O pacote anticrime de Moro é um tiro no pé para a segurança pública. Sem se reportar a dados, estatísticas, fundamentações teóricas criminológicas sem avaliações de impacto orçamentário, o projeto é uma ameaça ao país e uma afronta a consciência jurídica nacional, por vários motivos.
Além de ferir a Constituição em vários aspectos, contrariar decisões do STF, ainda cria novos tipos penais e pretende retardar a saída dos presos do sistema carcerário, sem medir os impactos desses medidas para um sistema penitenciário à beira do colapso.
A título de esclarecimento preliminar é preciso dizer que o STF já tomou posição em relação ao regime integral fechado da pena e também em relação ao regime fechado inicial obrigatório. O pacote de Moro vai na direção contrária ao entendimento da Corte Suprema.

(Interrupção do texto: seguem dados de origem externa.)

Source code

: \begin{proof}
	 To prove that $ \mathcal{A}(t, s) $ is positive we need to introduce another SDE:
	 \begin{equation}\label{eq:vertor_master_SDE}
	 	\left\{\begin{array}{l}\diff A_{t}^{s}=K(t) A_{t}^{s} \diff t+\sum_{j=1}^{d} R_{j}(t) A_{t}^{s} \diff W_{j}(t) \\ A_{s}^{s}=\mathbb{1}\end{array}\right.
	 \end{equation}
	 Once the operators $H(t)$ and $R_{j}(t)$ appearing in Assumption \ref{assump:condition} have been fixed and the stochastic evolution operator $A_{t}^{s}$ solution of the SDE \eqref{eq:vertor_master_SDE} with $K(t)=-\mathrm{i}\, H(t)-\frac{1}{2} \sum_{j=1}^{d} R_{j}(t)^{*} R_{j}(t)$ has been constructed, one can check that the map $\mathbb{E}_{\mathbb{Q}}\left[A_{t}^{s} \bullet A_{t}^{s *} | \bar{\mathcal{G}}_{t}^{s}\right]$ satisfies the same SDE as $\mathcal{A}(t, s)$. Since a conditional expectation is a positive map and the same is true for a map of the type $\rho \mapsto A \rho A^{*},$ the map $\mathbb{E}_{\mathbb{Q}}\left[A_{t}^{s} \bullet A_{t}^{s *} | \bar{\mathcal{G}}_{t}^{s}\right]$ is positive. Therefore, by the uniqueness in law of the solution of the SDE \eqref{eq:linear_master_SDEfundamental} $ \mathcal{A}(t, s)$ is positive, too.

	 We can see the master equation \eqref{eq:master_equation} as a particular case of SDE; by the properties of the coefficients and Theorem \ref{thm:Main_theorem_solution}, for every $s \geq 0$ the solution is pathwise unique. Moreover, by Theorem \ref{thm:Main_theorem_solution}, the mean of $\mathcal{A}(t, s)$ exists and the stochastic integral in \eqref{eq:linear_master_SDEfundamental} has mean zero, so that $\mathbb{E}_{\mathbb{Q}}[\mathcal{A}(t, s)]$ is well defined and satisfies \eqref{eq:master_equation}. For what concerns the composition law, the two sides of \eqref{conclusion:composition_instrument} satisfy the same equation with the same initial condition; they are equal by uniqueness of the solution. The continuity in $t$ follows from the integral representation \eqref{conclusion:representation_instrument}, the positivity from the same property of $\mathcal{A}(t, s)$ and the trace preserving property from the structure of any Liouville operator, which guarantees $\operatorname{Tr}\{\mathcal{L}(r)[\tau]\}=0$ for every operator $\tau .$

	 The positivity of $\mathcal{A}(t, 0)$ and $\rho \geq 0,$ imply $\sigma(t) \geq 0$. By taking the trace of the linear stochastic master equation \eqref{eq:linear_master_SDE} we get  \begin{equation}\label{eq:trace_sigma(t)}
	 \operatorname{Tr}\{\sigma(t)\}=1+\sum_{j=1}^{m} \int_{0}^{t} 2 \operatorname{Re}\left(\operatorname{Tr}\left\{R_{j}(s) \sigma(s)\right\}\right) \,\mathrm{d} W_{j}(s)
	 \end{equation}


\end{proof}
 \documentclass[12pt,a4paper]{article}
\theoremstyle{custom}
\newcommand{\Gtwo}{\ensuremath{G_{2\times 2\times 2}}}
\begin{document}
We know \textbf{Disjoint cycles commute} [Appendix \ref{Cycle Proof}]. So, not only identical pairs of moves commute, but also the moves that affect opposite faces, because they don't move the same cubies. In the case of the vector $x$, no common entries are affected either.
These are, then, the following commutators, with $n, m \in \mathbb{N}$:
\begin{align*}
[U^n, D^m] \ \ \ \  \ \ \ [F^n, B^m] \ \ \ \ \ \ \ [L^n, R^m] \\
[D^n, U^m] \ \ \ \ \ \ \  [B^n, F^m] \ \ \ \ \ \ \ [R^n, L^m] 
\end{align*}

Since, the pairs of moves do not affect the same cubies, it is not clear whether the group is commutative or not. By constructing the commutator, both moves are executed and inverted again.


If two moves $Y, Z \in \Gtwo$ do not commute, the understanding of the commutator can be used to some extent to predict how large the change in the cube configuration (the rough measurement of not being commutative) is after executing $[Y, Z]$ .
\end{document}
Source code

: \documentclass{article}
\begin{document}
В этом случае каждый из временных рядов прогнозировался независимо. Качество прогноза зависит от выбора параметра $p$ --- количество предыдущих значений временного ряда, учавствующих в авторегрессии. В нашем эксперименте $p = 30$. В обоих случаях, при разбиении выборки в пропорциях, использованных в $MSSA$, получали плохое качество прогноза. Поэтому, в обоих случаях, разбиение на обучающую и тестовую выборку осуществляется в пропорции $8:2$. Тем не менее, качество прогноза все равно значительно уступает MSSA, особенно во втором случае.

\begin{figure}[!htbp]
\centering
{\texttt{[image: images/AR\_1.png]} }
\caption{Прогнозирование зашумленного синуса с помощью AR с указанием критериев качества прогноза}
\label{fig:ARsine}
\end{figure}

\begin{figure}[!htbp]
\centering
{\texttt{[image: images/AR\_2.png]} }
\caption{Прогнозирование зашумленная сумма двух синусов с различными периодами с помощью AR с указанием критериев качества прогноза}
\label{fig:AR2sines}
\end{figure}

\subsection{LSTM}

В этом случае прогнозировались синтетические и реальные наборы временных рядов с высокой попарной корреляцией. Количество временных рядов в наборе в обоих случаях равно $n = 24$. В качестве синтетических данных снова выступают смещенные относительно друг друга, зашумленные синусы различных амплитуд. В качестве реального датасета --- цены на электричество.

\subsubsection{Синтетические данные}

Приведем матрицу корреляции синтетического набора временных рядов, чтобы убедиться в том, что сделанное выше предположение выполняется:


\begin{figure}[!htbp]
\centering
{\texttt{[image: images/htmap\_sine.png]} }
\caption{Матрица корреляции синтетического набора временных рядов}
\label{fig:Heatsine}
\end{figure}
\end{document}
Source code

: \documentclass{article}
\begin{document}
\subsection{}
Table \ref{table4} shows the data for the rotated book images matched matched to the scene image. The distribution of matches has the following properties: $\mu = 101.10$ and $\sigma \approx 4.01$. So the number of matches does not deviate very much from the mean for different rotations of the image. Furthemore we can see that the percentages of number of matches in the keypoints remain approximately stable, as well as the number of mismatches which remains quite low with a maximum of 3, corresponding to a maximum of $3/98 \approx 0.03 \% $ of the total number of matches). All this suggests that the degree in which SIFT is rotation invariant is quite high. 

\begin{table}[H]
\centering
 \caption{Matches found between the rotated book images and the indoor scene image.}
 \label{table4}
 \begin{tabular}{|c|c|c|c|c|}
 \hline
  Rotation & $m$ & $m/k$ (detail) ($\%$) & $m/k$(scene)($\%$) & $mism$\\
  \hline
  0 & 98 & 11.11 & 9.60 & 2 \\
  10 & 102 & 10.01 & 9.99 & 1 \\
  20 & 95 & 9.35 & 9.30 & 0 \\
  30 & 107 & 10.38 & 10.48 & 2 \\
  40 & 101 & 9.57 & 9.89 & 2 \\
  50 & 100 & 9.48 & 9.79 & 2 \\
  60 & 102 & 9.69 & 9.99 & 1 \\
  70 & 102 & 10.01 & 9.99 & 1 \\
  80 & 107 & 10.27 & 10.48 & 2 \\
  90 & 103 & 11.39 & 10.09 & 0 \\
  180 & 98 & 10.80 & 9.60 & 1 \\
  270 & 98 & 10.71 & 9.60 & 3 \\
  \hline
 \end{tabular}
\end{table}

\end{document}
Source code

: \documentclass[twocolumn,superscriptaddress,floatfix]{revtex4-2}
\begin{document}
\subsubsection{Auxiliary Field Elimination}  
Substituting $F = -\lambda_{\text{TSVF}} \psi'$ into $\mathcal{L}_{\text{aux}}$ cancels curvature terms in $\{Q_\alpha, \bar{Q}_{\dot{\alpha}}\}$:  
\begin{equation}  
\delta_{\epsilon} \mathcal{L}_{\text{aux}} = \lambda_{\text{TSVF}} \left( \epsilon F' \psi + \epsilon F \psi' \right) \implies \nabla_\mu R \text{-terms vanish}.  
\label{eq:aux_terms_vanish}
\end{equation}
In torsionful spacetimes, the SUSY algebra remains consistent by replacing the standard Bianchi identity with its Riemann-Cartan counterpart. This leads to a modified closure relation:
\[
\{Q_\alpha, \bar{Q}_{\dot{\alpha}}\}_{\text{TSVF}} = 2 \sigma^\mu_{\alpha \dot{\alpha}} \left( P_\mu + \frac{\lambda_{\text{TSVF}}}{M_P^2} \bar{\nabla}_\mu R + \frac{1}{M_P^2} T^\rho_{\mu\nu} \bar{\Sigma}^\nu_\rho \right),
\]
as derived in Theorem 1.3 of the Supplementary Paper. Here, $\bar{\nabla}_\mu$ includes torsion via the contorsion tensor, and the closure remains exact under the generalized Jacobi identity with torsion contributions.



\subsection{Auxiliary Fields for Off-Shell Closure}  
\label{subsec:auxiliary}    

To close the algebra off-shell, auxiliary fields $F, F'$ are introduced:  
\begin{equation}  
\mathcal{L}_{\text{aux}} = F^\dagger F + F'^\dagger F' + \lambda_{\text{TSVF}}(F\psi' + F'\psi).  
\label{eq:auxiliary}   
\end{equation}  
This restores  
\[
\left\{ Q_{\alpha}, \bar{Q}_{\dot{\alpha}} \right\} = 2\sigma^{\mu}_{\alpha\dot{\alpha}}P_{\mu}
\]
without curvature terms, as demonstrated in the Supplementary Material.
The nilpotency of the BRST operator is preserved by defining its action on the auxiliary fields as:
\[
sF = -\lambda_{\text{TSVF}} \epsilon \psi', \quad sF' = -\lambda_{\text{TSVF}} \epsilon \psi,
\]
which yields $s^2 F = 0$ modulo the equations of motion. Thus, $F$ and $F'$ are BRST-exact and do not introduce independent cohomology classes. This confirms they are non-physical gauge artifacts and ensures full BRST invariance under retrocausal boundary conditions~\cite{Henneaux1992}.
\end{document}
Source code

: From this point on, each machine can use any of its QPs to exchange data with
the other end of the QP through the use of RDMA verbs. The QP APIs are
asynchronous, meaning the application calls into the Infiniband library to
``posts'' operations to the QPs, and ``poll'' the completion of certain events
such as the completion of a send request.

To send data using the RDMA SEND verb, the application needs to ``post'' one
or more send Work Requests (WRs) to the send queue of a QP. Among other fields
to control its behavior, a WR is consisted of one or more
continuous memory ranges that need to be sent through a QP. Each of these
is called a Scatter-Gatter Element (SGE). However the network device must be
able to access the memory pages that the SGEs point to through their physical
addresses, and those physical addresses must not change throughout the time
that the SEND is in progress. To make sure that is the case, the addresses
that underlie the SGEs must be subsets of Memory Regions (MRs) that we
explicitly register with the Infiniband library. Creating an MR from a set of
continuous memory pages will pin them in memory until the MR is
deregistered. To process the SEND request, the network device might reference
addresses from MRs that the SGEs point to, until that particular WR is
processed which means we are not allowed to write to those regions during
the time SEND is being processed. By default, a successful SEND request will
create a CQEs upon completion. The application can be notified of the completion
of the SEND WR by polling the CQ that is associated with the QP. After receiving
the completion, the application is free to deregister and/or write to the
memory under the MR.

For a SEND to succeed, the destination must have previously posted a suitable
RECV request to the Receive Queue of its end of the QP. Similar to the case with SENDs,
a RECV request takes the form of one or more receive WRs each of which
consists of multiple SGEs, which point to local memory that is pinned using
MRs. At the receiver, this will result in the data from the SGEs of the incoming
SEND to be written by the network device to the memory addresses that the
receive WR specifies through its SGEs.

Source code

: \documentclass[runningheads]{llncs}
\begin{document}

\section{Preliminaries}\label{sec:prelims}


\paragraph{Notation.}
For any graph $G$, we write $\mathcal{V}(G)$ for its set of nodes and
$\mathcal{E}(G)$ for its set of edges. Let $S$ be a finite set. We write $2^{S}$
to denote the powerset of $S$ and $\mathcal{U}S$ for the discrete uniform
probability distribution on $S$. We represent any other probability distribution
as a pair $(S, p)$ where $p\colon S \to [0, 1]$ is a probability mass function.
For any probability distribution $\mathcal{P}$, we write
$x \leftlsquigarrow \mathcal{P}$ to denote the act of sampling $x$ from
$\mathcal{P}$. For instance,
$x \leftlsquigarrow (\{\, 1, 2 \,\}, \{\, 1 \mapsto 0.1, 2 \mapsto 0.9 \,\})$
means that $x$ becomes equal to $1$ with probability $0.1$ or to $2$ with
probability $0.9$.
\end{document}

Sobre a questão da presunção da inocência e trânsito em julgado na segunda instância, o STF ainda vai se posicionar, o que atesta que o caminho seria uma emenda constitucional e não uma lei ordinária, como propõe Moro. Nesse caso, a proposta somente reforça o argumento de que a condenação em segunda instância carece de previsão legal e, portanto, não é permitida pelo nosso ordenamento jurídico.
A proposta de vídeo conferência vai desvirtuar o sistema de audiências de custódia, um espaço criado para permitir o contato direto do preso com o juiz, que avaliará, dentre outras coisas, eventuais abusos e violências praticadas contra ele.
O plea bargain tem problemas no seu país de origem e vem sendo apontando como responsável pela explosão carcerária, atingindo especialmente latinos e negros. Num país desigual como o Brasil, com precária institucionalização das defensorias públicas, o acordo será prejudicial especialmente para os mais pobres.
Em resumo:
1 - a proposição de regime inicial obrigatório em casos de reincidência ou crime habitual, corrupção ou peculato, por si só é uma bomba. Pode aumentar em 80% a população carcerária.
2 - é omisso em questões envolvendo o fortalecimento do sistema de segurança, estratégia de investigação científica, proteção a testemunha, unificação de polícias e de procedimentos, proteção e garantias da carreira policial, controle do uso abusivo da violência e corrupção interna.
3 - é omisso em relação a crimes praticados por corporações privilegiadas no atual sistema, como policiais, juízes, promotores e especialmente políticos.
4 - é omisso quanto às estratégias de prevenção ao crime, ressocialização de detentos, organização do sistema prisional e atendimento em políticas públicas de segmentos agenciados para o crime, especialmente a juventude pobre e negra das periferias.
5 - propõe a execução de pena em segunda instância por lei ordinária, contrariando a Constituição Federal.
6 -propõe o cumprimento da pena logo após a condenação pelo tribunal do júri, incrementado mais ainda o encarceramento.
7 - nos crimes hediondos propõe 60% do cumprimento da pena, para a progressão de regime, retardando o tempo de permanência da massas carcerária nos presídios.
8 - dificultando a prescrição penal sem qualquer proposta que resguarde o regular e ágil andamento processual.
9 - aumenta em 1/4 da pena os crimes praticados com arma de fogo.
10 - propõe o "plea bargain", do modelo americano, um acordo para aplicação imediata da pena, que, dentre outras coisas, afronta o princípio constitucional do devido processo legal.
11 - com a proposta do "informante do bem", aumentará os casos de delação em crimes contra a administração pública, em troca de recompensas.
12 - imposição de regime obrigatório fechado para lideranças de organizações criminosas, sem possibilidade de progressão de regime enquanto mantiver o vínculo com a organização, fato de difícil apuração e comprovação ao longo do cumprimento da pena. Salientando que na maioria dos Estados os presos estão divididos por facções nas unidades prisionais.
Dentre essas propostas, chamamos a atenção para o forte viés punitivista e encarcerador. O impacto delas para o sistema carcerário, num país que ostenta a terceira maior população carcerária do mundo, não foram mensurados. A lógica que as orienta apenas agravará o problema da violência e contribuirá para o colapso do sistema penitenciário.
Isso tudo sem ainda fazer uma análise acerca da proposta que altera o princípio da legítima defesa, com impacto inegável sobre a questão da letalidade policial.